Teresa observes the animal and plant life from the window of her home
From the main window of our rented house in Wheaton, Illinois, we can clearly see the big tree by the sidewalk. It was a tree that stood sad and leafless in the winter, but we know that when summer comes around we will again see the tree shaking its neon-green leaves happily at us, as if in greeting.
Over the course of three years, we learned that the tree isn’t only a beauty, but also a home. Sometimes I could see two squirrels on the tree’s upper branches, hopping playfully. The tree is obviously where they live. It awed me to know that the big tree in front of our yard housed squirrels.
One time when we walked a nature trail, my mother picked up some acorns scattered all over the ground and put them in a bag. I knew what she had in mind. The next day, when we were walking out of the house, we saw that the acorns we placed on the ground the previous day were gone. A smile lit up my face as I imagined a squirrel lifting an acorn with its small hands, using its molars to nibble on it like a rabbit would. They were truly adorable, these squirrels. They weren’t always on the tree. Many times, we would see them doing their squirrel gallop across the sidewalk, sometimes suddenly stopping as if they had sensed danger, with their head cocked to one side.
The rabbits were other visitors. Seeing a rabbit in front of our house was rare, but it happened once or twice. Just below our main window there was a patch of soil that my mother used as her garden. She planted tulips there, but there was one area off to one side where tall, green grasses grew; she did not plant those.
One morning I looked out the window overlooking the small garden. Suddenly, a grey rabbit hopped out of the green grass. It was the cutest rabbit I had ever seen, and even plumper than usual. I wondered how it got so plump in the wild. I supposed it had made a home for itself in the tall grass, but that wouldn’t be so enchanting because it meant the rabbit would turn to my mother’s tulips as its main food. But I guess the grass was just a temporary home, because by the time I got back from school, it was gone. I kept wanting to see the rabbit in front of our house, but it never appeared again.
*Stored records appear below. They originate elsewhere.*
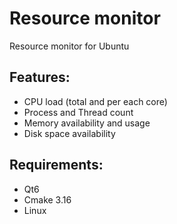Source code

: # Resource monitor
Resource monitor for Ubuntu

## Features:
* CPU load (total and per each core)
* Process and Thread count
* Memory availability and usage
* Disk space availability

## Requirements:
* Qt6
* Cmake 3.16
* Linux
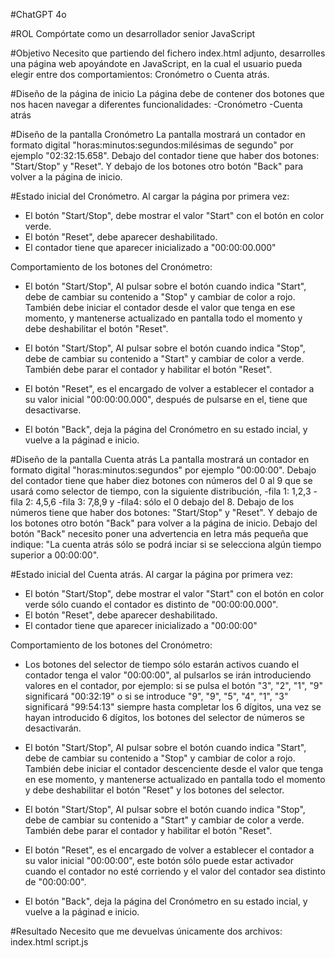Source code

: #ChatGPT 4o

#ROL
Compórtate como un desarrollador senior JavaScript

#Objetivo
Necesito que partiendo del fichero index.html adjunto, desarrolles una página web apoyándote en JavaScript, en la cual el usuario pueda elegir entre dos comportamientos: Cronómetro o Cuenta atrás.

#Diseño de la página de inicio
La página debe de contener dos botones que nos hacen navegar a diferentes funcionalidades:
-Cronómetro
-Cuenta atrás 

#Diseño de la pantalla Cronómetro
La pantalla mostrará un contador en formato digital "horas:minutos:segundos:milésimas de segundo" por ejemplo "02:32:15.658".
Debajo del contador tiene que haber dos botones: "Start/Stop" y "Reset".
Y debajo de los botones otro botón "Back" para volver a la página de inicio.

#Estado inicial del Cronómetro.
Al cargar la página por primera vez:
- El botón "Start/Stop", debe mostrar el valor "Start" con el botón en color verde.
- El botón "Reset", debe aparecer deshabilitado.
- El contador tiene que aparecer inicializado a "00:00:00.000"

Comportamiento de los botones del Cronómetro:
- El botón "Start/Stop", Al pulsar sobre el botón cuando indica "Start", debe de cambiar su contenido a "Stop" y cambiar de color a rojo. También debe iniciar el contador desde el valor que tenga en ese momento, y mantenerse actualizado en pantalla todo el momento y debe deshabilitar el botón "Reset".

- El botón "Start/Stop", Al pulsar sobre el botón cuando indica "Stop", debe de cambiar su contenido a "Start" y cambiar de color a verde. También debe parar el contador y habilitar el botón "Reset".

- El botón "Reset", es el encargado de volver a establecer el contador a su valor inicial "00:00:00.000", después de pulsarse en el, tiene que desactivarse.

- El botón "Back", deja la página del Cronómetro en su estado incial, y vuelve a la páginad e inicio.



#Diseño de la pantalla Cuenta atrás
La pantalla mostrará un contador en formato digital "horas:minutos:segundos" por ejemplo "00:00:00".
Debajo del contador tiene que haber diez botones con números del 0 al 9 que se usará como selector de tiempo, con la siguiente distribución, -fila 1: 1,2,3 -fila 2: 4,5,6 -fila 3: 7,8,9 y -fila4: sólo el 0 debajo del 8.
Debajo de los números tiene que haber dos botones: "Start/Stop" y "Reset".
Y debajo de los botones otro botón "Back" para volver a la página de inicio.
Debajo del botón "Back" necesito poner una advertencia en letra más pequeña que indique: "La cuenta atrás sólo se podrá inciar si se selecciona algún tiempo superior a 00:00:00".

#Estado inicial del Cuenta atrás.
Al cargar la página por primera vez:
- El botón "Start/Stop", debe mostrar el valor "Start" con el botón en color verde sólo cuando el contador es distinto de "00:00:00.000".
- El botón "Reset", debe aparecer deshabilitado.
- El contador tiene que aparecer inicializado a "00:00:00"

Comportamiento de los botones del Cronómetro:
- Los botones del selector de tiempo sólo estarán activos cuando el contador tenga el valor "00:00:00", al pulsarlos se irán introduciendo valores en el contador, por ejemplo: si se pulsa el botón "3", "2", "1", "9" significará "00:32:19" o si se introduce "9", "9", "5", "4", "1", "3" significará "99:54:13" siempre hasta completar los 6 dígitos, una vez se hayan introducido 6 dígitos, los botones del selector de números se desactivarán.

- El botón "Start/Stop", Al pulsar sobre el botón cuando indica "Start", debe de cambiar su contenido a "Stop" y cambiar de color a rojo. También debe iniciar el contador descenciente desde el valor que tenga en ese momento, y mantenerse actualizado en pantalla todo el momento y debe deshabilitar el botón "Reset" y los botones del selector.

- El botón "Start/Stop", Al pulsar sobre el botón cuando indica "Stop", debe de cambiar su contenido a "Start" y cambiar de color a verde. También debe parar el contador y habilitar el botón "Reset".

- El botón "Reset", es el encargado de volver a establecer el contador a su valor inicial "00:00:00", este botón sólo puede estar activador cuando el contador no esté corriendo y el valor del contador sea distinto de "00:00:00".

- El botón "Back", deja la página del Cronómetro en su estado incial, y vuelve a la páginad e inicio.


#Resultado
Necesito que me devuelvas únicamente dos archivos:
index.html
script.js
My mother hung a bird feeder from the roof of our house so that it was visible through the dining room window. We often viewed the birds eating while we ate our breakfast.
It was simple, but its simplicity was its beauty.
The visitors were mostly robins and sparrows, but an occasional northern cardinal also came to visit. Some birds would sit perched on the cable near the bird feeder, as if waiting for their turn. The sparrows were the pickiest ones. They would pick out the yummiest of the grains from the feeder, leaving little of those grains for the other birds. The birds only came in the morning, never at night. That’s what I call an “early bird”!
The birdfeeder was handcrafted by my mother. She cut off two sides of a large plastic bottle and perched two chopsticks on the remaining two sides so the birds could stand. She filled the bottom of the bottle with bird food and hung it where we could see. It was simple, but its simplicity was its beauty.
These sights were shared with the squirrels, the rabbit, and the birds. Even though they are far away from me now, as I have returned to China, I need to remember them, so that is why I wrote it all down.